Saved entries:
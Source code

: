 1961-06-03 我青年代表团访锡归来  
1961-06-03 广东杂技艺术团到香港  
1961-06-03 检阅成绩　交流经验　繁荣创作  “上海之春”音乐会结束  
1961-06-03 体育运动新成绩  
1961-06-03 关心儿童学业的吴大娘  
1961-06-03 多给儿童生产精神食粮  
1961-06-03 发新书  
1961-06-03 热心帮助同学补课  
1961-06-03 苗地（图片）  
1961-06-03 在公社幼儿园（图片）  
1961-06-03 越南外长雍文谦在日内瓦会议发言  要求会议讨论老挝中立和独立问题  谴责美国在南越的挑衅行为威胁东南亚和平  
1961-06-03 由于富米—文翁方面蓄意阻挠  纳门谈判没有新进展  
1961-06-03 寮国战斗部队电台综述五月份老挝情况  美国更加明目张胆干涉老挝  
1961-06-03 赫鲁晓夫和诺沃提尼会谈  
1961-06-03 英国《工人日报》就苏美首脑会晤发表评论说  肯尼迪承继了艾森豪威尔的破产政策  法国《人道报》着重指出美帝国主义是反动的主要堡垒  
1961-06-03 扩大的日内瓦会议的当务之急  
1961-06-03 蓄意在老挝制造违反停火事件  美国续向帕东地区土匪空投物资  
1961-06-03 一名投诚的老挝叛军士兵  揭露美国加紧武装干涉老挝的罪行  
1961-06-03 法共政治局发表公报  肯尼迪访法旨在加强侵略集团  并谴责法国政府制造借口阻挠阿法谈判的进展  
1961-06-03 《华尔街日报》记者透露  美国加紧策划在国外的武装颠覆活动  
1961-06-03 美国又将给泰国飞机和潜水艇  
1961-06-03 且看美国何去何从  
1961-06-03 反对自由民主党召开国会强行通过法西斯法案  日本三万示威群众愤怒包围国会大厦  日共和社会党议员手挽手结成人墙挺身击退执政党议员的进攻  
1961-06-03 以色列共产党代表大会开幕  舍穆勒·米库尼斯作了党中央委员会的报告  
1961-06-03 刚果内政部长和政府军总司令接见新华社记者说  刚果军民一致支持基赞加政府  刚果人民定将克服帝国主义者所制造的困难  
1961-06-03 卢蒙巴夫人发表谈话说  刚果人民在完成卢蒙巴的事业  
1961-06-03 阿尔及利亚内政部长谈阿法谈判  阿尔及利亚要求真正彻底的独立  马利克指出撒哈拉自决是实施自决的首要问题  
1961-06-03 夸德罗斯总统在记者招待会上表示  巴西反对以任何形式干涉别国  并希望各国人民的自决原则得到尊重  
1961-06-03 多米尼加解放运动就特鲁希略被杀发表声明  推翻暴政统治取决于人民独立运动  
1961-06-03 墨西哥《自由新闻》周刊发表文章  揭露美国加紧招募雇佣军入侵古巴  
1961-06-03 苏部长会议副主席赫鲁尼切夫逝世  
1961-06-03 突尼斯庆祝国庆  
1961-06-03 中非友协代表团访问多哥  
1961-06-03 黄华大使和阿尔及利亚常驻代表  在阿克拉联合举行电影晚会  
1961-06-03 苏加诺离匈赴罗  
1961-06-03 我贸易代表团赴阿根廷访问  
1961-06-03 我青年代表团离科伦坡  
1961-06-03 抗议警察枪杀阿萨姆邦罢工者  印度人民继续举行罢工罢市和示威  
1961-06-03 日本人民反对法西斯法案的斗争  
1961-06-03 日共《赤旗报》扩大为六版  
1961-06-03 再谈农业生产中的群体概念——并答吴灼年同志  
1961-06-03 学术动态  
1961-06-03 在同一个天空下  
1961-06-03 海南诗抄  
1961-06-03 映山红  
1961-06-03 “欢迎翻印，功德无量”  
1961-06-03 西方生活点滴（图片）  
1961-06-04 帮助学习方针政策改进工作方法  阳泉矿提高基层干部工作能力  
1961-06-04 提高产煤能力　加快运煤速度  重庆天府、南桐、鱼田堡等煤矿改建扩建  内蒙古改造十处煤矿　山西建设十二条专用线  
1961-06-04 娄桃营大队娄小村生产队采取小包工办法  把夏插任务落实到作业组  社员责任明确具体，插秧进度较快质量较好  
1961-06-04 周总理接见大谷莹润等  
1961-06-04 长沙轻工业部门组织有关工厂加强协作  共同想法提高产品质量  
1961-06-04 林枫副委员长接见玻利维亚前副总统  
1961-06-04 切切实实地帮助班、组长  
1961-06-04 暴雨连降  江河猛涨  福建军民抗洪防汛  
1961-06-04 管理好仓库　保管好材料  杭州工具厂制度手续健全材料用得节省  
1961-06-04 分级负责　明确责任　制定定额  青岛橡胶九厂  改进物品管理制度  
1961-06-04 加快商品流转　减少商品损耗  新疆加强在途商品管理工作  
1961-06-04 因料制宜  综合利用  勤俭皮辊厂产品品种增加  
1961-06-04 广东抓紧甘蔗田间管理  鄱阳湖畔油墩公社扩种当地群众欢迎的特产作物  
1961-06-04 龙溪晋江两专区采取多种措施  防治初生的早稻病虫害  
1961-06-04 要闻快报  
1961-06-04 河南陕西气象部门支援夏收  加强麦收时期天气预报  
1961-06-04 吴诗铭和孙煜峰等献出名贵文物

__WHAT TO PRODUCE__. Extract from the records above the lines from the one containing "1961-06-03 发新书" to the one containing "1961-06-03 赫鲁晓夫和诺沃提尼会谈", both lines included, exactly as they appear and with nothing else.

__TASK RESULT__.
1961-06-03 发新书  
1961-06-03 热心帮助同学补课  
1961-06-03 苗地（图片）  
1961-06-03 在公社幼儿园（图片）  
1961-06-03 越南外长雍文谦在日内瓦会议发言  要求会议讨论老挝中立和独立问题  谴责美国在南越的挑衅行为威胁东南亚和平  
1961-06-03 由于富米—文翁方面蓄意阻挠  纳门谈判没有新进展  
1961-06-03 寮国战斗部队电台综述五月份老挝情况  美国更加明目张胆干涉老挝  
1961-06-03 赫鲁晓夫和诺沃提尼会谈  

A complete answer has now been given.